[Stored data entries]
========================

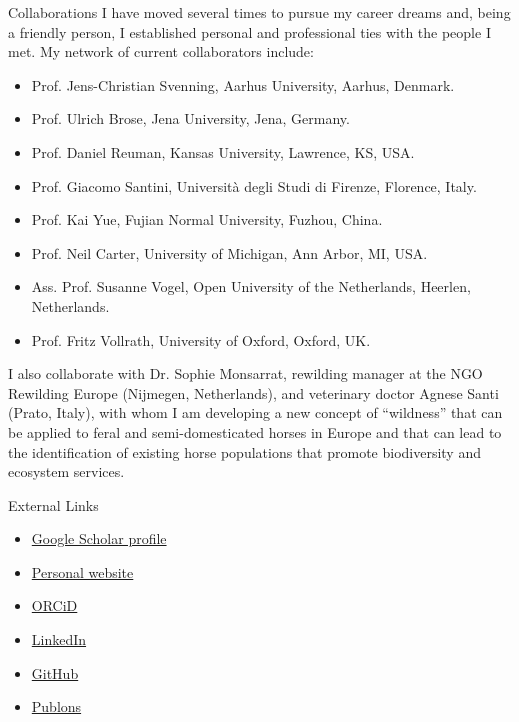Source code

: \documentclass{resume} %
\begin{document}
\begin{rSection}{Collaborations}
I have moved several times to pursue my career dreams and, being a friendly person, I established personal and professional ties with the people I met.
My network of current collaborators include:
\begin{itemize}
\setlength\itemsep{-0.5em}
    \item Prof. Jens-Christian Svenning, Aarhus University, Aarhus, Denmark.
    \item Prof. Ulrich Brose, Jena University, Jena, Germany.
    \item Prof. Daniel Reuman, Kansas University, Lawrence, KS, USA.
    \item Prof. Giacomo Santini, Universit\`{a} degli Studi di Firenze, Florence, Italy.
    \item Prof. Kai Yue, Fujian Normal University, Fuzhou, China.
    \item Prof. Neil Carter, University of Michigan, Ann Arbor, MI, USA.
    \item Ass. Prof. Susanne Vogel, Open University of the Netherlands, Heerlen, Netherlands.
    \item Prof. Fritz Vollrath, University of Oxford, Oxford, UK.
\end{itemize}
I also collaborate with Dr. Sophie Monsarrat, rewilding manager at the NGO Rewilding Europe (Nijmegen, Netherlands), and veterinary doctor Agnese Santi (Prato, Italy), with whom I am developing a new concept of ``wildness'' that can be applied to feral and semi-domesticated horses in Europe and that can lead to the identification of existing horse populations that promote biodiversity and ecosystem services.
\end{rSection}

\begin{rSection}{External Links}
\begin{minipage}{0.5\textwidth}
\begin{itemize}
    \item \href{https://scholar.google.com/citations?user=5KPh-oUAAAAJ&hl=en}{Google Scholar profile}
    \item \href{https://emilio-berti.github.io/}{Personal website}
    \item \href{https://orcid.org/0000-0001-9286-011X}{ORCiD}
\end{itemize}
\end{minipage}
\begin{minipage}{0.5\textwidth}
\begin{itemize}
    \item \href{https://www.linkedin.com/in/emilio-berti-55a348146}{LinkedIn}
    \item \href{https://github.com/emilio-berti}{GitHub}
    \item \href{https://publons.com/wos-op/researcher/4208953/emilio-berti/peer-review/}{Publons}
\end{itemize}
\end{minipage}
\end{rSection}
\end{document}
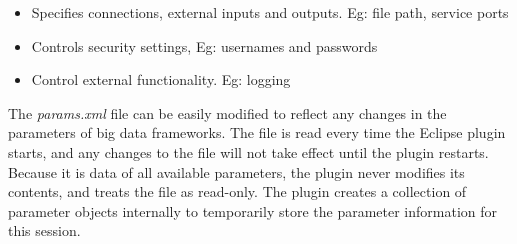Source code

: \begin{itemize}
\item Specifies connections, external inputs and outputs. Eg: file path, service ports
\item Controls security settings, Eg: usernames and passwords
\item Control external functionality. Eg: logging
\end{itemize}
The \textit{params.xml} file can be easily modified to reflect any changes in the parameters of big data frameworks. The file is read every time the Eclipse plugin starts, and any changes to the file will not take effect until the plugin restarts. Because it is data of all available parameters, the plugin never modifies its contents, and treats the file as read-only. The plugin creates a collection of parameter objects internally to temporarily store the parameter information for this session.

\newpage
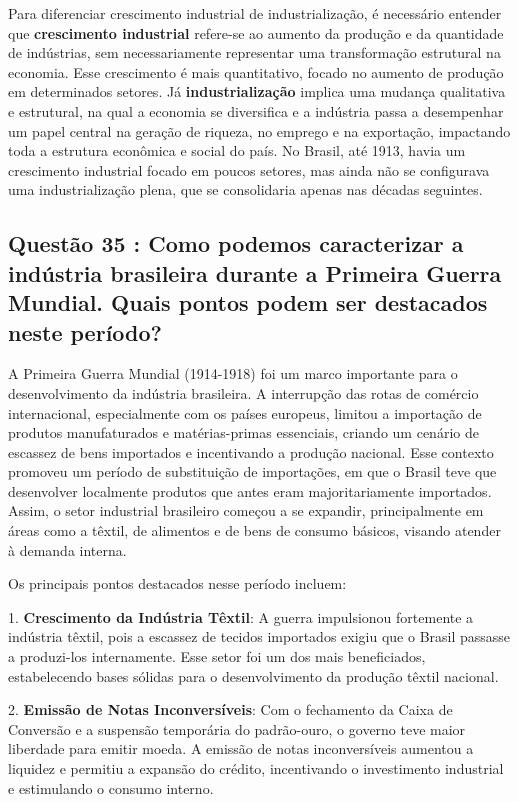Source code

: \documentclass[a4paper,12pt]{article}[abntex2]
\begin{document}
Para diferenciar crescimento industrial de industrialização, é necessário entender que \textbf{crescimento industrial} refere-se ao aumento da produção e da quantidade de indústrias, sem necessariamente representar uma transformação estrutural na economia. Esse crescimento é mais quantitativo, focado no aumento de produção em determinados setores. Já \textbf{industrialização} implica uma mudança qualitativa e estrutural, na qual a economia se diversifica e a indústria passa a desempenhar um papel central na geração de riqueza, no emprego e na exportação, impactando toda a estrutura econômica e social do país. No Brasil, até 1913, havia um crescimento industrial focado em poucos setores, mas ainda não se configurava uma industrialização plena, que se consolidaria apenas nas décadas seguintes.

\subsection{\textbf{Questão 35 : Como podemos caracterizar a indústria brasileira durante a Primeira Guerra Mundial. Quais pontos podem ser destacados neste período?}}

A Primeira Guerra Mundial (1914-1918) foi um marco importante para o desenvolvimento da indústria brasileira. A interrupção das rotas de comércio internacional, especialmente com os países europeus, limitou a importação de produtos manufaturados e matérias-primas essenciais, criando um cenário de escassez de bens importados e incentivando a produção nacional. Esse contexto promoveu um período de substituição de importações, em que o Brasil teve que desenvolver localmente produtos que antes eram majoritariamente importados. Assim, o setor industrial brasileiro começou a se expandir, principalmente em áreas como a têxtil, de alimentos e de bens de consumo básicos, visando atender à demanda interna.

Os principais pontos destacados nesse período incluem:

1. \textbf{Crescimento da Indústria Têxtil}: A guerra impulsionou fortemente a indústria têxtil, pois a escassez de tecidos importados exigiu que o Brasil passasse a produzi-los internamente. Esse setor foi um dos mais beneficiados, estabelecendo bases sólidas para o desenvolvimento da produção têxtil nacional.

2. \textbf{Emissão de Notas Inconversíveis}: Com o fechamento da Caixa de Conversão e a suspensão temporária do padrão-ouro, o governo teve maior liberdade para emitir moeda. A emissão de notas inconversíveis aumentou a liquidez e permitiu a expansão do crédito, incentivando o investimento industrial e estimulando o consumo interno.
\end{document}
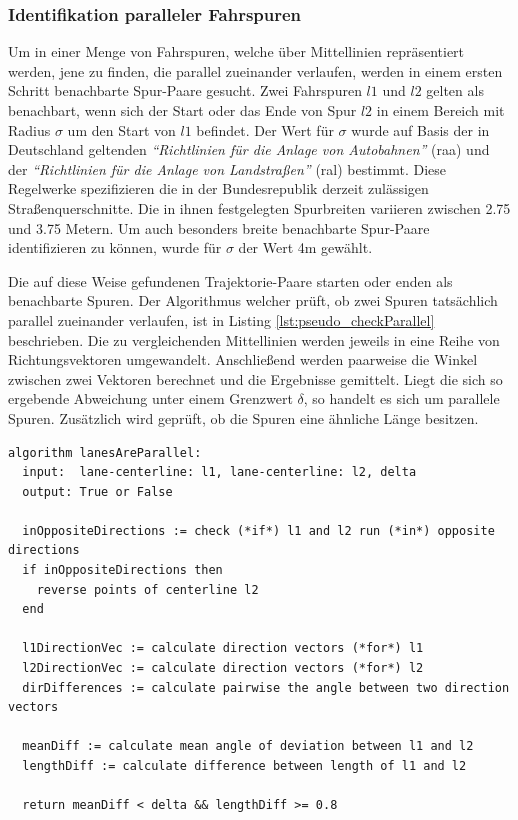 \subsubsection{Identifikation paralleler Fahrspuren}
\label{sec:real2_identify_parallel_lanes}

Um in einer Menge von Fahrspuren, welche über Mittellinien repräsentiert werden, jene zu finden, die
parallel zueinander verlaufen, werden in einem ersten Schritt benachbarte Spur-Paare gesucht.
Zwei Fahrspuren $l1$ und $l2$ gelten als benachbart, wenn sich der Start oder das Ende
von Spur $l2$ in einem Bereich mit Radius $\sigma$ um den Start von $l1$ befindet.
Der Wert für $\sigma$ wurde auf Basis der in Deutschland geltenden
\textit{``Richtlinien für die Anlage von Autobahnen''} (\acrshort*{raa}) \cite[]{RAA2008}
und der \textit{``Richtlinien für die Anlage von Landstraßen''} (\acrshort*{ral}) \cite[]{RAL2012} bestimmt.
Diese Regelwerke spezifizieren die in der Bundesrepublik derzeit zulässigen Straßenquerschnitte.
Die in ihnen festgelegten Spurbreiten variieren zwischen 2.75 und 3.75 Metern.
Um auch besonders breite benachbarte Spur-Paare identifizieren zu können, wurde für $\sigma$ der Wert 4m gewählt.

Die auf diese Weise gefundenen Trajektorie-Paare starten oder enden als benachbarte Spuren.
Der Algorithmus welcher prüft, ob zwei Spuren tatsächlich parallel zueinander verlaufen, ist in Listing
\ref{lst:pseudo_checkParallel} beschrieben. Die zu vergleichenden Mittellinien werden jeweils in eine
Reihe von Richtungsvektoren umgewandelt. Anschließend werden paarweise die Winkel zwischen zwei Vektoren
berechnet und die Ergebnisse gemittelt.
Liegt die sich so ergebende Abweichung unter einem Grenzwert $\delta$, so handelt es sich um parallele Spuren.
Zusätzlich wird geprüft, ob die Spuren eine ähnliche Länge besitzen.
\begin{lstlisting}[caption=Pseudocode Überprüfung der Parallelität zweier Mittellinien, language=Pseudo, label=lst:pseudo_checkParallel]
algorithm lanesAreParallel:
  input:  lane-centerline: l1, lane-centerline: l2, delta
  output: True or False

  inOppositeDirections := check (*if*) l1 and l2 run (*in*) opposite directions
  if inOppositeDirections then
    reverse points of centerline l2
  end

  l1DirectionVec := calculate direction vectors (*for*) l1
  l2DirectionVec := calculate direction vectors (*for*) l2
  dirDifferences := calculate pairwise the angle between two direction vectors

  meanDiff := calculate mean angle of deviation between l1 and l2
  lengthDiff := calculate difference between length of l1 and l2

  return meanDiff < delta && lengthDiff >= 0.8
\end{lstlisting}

========================

• What the exercise asks
Write the entries out in full and exactly, omitting every picture.

• Response
Source code

: \documentclass{resume} %
\begin{document}
\begin{rSection}{Collaborations}
I have moved several times to pursue my career dreams and, being a friendly person, I established personal and professional ties with the people I met.
My network of current collaborators include:
\begin{itemize}
\setlength\itemsep{-0.5em}
    \item Prof. Jens-Christian Svenning, Aarhus University, Aarhus, Denmark.
    \item Prof. Ulrich Brose, Jena University, Jena, Germany.
    \item Prof. Daniel Reuman, Kansas University, Lawrence, KS, USA.
    \item Prof. Giacomo Santini, Universit\`{a} degli Studi di Firenze, Florence, Italy.
    \item Prof. Kai Yue, Fujian Normal University, Fuzhou, China.
    \item Prof. Neil Carter, University of Michigan, Ann Arbor, MI, USA.
    \item Ass. Prof. Susanne Vogel, Open University of the Netherlands, Heerlen, Netherlands.
    \item Prof. Fritz Vollrath, University of Oxford, Oxford, UK.
\end{itemize}
I also collaborate with Dr. Sophie Monsarrat, rewilding manager at the NGO Rewilding Europe (Nijmegen, Netherlands), and veterinary doctor Agnese Santi (Prato, Italy), with whom I am developing a new concept of ``wildness'' that can be applied to feral and semi-domesticated horses in Europe and that can lead to the identification of existing horse populations that promote biodiversity and ecosystem services.
\end{rSection}

\begin{rSection}{External Links}
\begin{minipage}{0.5\textwidth}
\begin{itemize}
    \item \href{https://scholar.google.com/citations?user=5KPh-oUAAAAJ&hl=en}{Google Scholar profile}
    \item \href{https://emilio-berti.github.io/}{Personal website}
    \item \href{https://orcid.org/0000-0001-9286-011X}{ORCiD}
\end{itemize}
\end{minipage}
\begin{minipage}{0.5\textwidth}
\begin{itemize}
    \item \href{https://www.linkedin.com/in/emilio-berti-55a348146}{LinkedIn}
    \item \href{https://github.com/emilio-berti}{GitHub}
    \item \href{https://publons.com/wos-op/researcher/4208953/emilio-berti/peer-review/}{Publons}
\end{itemize}
\end{minipage}
\end{rSection}
\end{document}
Source code

: \begin{itemize}
\item Specifies connections, external inputs and outputs. Eg: file path, service ports
\item Controls security settings, Eg: usernames and passwords
\item Control external functionality. Eg: logging
\end{itemize}
The \textit{params.xml} file can be easily modified to reflect any changes in the parameters of big data frameworks. The file is read every time the Eclipse plugin starts, and any changes to the file will not take effect until the plugin restarts. Because it is data of all available parameters, the plugin never modifies its contents, and treats the file as read-only. The plugin creates a collection of parameter objects internally to temporarily store the parameter information for this session.

\newpage
Source code

: \documentclass[a4paper,12pt]{article}[abntex2]
\begin{document}
Para diferenciar crescimento industrial de industrialização, é necessário entender que \textbf{crescimento industrial} refere-se ao aumento da produção e da quantidade de indústrias, sem necessariamente representar uma transformação estrutural na economia. Esse crescimento é mais quantitativo, focado no aumento de produção em determinados setores. Já \textbf{industrialização} implica uma mudança qualitativa e estrutural, na qual a economia se diversifica e a indústria passa a desempenhar um papel central na geração de riqueza, no emprego e na exportação, impactando toda a estrutura econômica e social do país. No Brasil, até 1913, havia um crescimento industrial focado em poucos setores, mas ainda não se configurava uma industrialização plena, que se consolidaria apenas nas décadas seguintes.

\subsection{\textbf{Questão 35 : Como podemos caracterizar a indústria brasileira durante a Primeira Guerra Mundial. Quais pontos podem ser destacados neste período?}}

A Primeira Guerra Mundial (1914-1918) foi um marco importante para o desenvolvimento da indústria brasileira. A interrupção das rotas de comércio internacional, especialmente com os países europeus, limitou a importação de produtos manufaturados e matérias-primas essenciais, criando um cenário de escassez de bens importados e incentivando a produção nacional. Esse contexto promoveu um período de substituição de importações, em que o Brasil teve que desenvolver localmente produtos que antes eram majoritariamente importados. Assim, o setor industrial brasileiro começou a se expandir, principalmente em áreas como a têxtil, de alimentos e de bens de consumo básicos, visando atender à demanda interna.

Os principais pontos destacados nesse período incluem:

1. \textbf{Crescimento da Indústria Têxtil}: A guerra impulsionou fortemente a indústria têxtil, pois a escassez de tecidos importados exigiu que o Brasil passasse a produzi-los internamente. Esse setor foi um dos mais beneficiados, estabelecendo bases sólidas para o desenvolvimento da produção têxtil nacional.

2. \textbf{Emissão de Notas Inconversíveis}: Com o fechamento da Caixa de Conversão e a suspensão temporária do padrão-ouro, o governo teve maior liberdade para emitir moeda. A emissão de notas inconversíveis aumentou a liquidez e permitiu a expansão do crédito, incentivando o investimento industrial e estimulando o consumo interno.
\end{document}
 \subsubsection{Identifikation paralleler Fahrspuren}
\label{sec:real2_identify_parallel_lanes}

Um in einer Menge von Fahrspuren, welche über Mittellinien repräsentiert werden, jene zu finden, die
parallel zueinander verlaufen, werden in einem ersten Schritt benachbarte Spur-Paare gesucht.
Zwei Fahrspuren $l1$ und $l2$ gelten als benachbart, wenn sich der Start oder das Ende
von Spur $l2$ in einem Bereich mit Radius $\sigma$ um den Start von $l1$ befindet.
Der Wert für $\sigma$ wurde auf Basis der in Deutschland geltenden
\textit{``Richtlinien für die Anlage von Autobahnen''} (\acrshort*{raa}) \cite[]{RAA2008}
und der \textit{``Richtlinien für die Anlage von Landstraßen''} (\acrshort*{ral}) \cite[]{RAL2012} bestimmt.
Diese Regelwerke spezifizieren die in der Bundesrepublik derzeit zulässigen Straßenquerschnitte.
Die in ihnen festgelegten Spurbreiten variieren zwischen 2.75 und 3.75 Metern.
Um auch besonders breite benachbarte Spur-Paare identifizieren zu können, wurde für $\sigma$ der Wert 4m gewählt.

Die auf diese Weise gefundenen Trajektorie-Paare starten oder enden als benachbarte Spuren.
Der Algorithmus welcher prüft, ob zwei Spuren tatsächlich parallel zueinander verlaufen, ist in Listing
\ref{lst:pseudo_checkParallel} beschrieben. Die zu vergleichenden Mittellinien werden jeweils in eine
Reihe von Richtungsvektoren umgewandelt. Anschließend werden paarweise die Winkel zwischen zwei Vektoren
berechnet und die Ergebnisse gemittelt.
Liegt die sich so ergebende Abweichung unter einem Grenzwert $\delta$, so handelt es sich um parallele Spuren.
Zusätzlich wird geprüft, ob die Spuren eine ähnliche Länge besitzen.
\begin{lstlisting}[caption=Pseudocode Überprüfung der Parallelität zweier Mittellinien, language=Pseudo, label=lst:pseudo_checkParallel]
algorithm lanesAreParallel:
  input:  lane-centerline: l1, lane-centerline: l2, delta
  output: True or False

  inOppositeDirections := check (*if*) l1 and l2 run (*in*) opposite directions
  if inOppositeDirections then
    reverse points of centerline l2
  end

  l1DirectionVec := calculate direction vectors (*for*) l1
  l2DirectionVec := calculate direction vectors (*for*) l2
  dirDifferences := calculate pairwise the angle between two direction vectors

  meanDiff := calculate mean angle of deviation between l1 and l2
  lengthDiff := calculate difference between length of l1 and l2

  return meanDiff < delta && lengthDiff >= 0.8
\end{lstlisting}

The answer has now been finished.